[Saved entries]
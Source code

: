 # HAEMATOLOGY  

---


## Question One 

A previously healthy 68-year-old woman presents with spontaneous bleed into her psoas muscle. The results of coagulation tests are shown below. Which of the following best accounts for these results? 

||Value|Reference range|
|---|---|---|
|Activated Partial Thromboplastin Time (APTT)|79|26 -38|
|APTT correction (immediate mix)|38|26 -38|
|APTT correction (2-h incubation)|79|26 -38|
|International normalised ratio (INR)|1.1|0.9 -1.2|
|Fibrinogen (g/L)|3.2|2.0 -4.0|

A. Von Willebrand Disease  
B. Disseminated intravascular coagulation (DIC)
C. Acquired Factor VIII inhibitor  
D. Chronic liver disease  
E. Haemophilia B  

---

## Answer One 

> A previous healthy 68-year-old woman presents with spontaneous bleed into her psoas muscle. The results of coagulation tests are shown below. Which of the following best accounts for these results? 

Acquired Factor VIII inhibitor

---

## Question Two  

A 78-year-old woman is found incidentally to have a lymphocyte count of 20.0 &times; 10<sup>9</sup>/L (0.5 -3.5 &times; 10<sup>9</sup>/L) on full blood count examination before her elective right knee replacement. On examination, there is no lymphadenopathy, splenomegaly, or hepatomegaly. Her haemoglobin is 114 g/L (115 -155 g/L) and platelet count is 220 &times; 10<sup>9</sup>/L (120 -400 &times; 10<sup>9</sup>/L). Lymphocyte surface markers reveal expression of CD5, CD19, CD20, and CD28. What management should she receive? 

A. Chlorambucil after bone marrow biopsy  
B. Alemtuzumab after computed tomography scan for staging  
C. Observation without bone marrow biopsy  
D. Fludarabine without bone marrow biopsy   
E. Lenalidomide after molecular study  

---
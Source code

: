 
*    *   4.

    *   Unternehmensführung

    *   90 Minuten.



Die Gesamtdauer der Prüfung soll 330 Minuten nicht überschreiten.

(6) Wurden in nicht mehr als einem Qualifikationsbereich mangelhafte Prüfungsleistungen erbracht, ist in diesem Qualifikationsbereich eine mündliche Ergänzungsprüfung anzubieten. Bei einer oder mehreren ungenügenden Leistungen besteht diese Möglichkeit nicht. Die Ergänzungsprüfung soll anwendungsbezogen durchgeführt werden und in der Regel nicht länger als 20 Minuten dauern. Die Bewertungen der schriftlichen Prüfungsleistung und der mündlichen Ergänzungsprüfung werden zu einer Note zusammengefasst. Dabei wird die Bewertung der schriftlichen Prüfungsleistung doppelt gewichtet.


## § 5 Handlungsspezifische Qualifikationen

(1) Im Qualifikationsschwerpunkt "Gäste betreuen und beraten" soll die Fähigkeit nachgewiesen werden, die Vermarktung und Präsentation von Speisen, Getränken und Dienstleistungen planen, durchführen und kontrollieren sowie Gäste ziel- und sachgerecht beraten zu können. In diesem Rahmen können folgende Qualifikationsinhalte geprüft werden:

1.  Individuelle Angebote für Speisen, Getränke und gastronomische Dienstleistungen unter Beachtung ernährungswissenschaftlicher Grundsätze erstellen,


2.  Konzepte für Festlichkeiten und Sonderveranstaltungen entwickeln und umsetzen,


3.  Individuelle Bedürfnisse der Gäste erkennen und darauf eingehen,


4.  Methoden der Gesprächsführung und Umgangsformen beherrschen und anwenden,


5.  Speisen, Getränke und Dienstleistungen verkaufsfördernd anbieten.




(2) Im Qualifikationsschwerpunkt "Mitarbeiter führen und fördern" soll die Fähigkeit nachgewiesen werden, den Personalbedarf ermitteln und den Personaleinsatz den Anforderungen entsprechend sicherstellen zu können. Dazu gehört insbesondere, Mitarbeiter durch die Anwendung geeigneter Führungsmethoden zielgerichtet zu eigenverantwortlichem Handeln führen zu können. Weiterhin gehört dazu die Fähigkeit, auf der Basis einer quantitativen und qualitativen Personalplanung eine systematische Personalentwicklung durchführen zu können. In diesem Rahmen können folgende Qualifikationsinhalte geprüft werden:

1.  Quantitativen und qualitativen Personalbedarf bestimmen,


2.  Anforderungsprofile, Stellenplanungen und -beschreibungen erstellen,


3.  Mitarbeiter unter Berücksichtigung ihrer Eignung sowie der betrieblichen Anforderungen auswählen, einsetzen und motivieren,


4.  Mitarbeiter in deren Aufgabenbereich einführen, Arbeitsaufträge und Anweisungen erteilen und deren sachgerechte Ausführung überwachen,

● WHAT TO DO: Every entry should be reproduced word for word.

● ANSWER BELOW:
Source code

: # HAEMATOLOGY  

---


## Question One 

A previously healthy 68-year-old woman presents with spontaneous bleed into her psoas muscle. The results of coagulation tests are shown below. Which of the following best accounts for these results? 

||Value|Reference range|
|---|---|---|
|Activated Partial Thromboplastin Time (APTT)|79|26 -38|
|APTT correction (immediate mix)|38|26 -38|
|APTT correction (2-h incubation)|79|26 -38|
|International normalised ratio (INR)|1.1|0.9 -1.2|
|Fibrinogen (g/L)|3.2|2.0 -4.0|

A. Von Willebrand Disease  
B. Disseminated intravascular coagulation (DIC)
C. Acquired Factor VIII inhibitor  
D. Chronic liver disease  
E. Haemophilia B  

---

## Answer One 

> A previous healthy 68-year-old woman presents with spontaneous bleed into her psoas muscle. The results of coagulation tests are shown below. Which of the following best accounts for these results? 

Acquired Factor VIII inhibitor

---

## Question Two  

A 78-year-old woman is found incidentally to have a lymphocyte count of 20.0 &times; 10<sup>9</sup>/L (0.5 -3.5 &times; 10<sup>9</sup>/L) on full blood count examination before her elective right knee replacement. On examination, there is no lymphadenopathy, splenomegaly, or hepatomegaly. Her haemoglobin is 114 g/L (115 -155 g/L) and platelet count is 220 &times; 10<sup>9</sup>/L (120 -400 &times; 10<sup>9</sup>/L). Lymphocyte surface markers reveal expression of CD5, CD19, CD20, and CD28. What management should she receive? 

A. Chlorambucil after bone marrow biopsy  
B. Alemtuzumab after computed tomography scan for staging  
C. Observation without bone marrow biopsy  
D. Fludarabine without bone marrow biopsy   
E. Lenalidomide after molecular study  

---
Source code

: 
*    *   4.

    *   Unternehmensführung

    *   90 Minuten.



Die Gesamtdauer der Prüfung soll 330 Minuten nicht überschreiten.

(6) Wurden in nicht mehr als einem Qualifikationsbereich mangelhafte Prüfungsleistungen erbracht, ist in diesem Qualifikationsbereich eine mündliche Ergänzungsprüfung anzubieten. Bei einer oder mehreren ungenügenden Leistungen besteht diese Möglichkeit nicht. Die Ergänzungsprüfung soll anwendungsbezogen durchgeführt werden und in der Regel nicht länger als 20 Minuten dauern. Die Bewertungen der schriftlichen Prüfungsleistung und der mündlichen Ergänzungsprüfung werden zu einer Note zusammengefasst. Dabei wird die Bewertung der schriftlichen Prüfungsleistung doppelt gewichtet.


## § 5 Handlungsspezifische Qualifikationen

(1) Im Qualifikationsschwerpunkt "Gäste betreuen und beraten" soll die Fähigkeit nachgewiesen werden, die Vermarktung und Präsentation von Speisen, Getränken und Dienstleistungen planen, durchführen und kontrollieren sowie Gäste ziel- und sachgerecht beraten zu können. In diesem Rahmen können folgende Qualifikationsinhalte geprüft werden:

1.  Individuelle Angebote für Speisen, Getränke und gastronomische Dienstleistungen unter Beachtung ernährungswissenschaftlicher Grundsätze erstellen,


2.  Konzepte für Festlichkeiten und Sonderveranstaltungen entwickeln und umsetzen,


3.  Individuelle Bedürfnisse der Gäste erkennen und darauf eingehen,


4.  Methoden der Gesprächsführung und Umgangsformen beherrschen und anwenden,


5.  Speisen, Getränke und Dienstleistungen verkaufsfördernd anbieten.




(2) Im Qualifikationsschwerpunkt "Mitarbeiter führen und fördern" soll die Fähigkeit nachgewiesen werden, den Personalbedarf ermitteln und den Personaleinsatz den Anforderungen entsprechend sicherstellen zu können. Dazu gehört insbesondere, Mitarbeiter durch die Anwendung geeigneter Führungsmethoden zielgerichtet zu eigenverantwortlichem Handeln führen zu können. Weiterhin gehört dazu die Fähigkeit, auf der Basis einer quantitativen und qualitativen Personalplanung eine systematische Personalentwicklung durchführen zu können. In diesem Rahmen können folgende Qualifikationsinhalte geprüft werden:

1.  Quantitativen und qualitativen Personalbedarf bestimmen,


2.  Anforderungsprofile, Stellenplanungen und -beschreibungen erstellen,


3.  Mitarbeiter unter Berücksichtigung ihrer Eignung sowie der betrieblichen Anforderungen auswählen, einsetzen und motivieren,


4.  Mitarbeiter in deren Aufgabenbereich einführen, Arbeitsaufträge und Anweisungen erteilen und deren sachgerechte Ausführung überwachen,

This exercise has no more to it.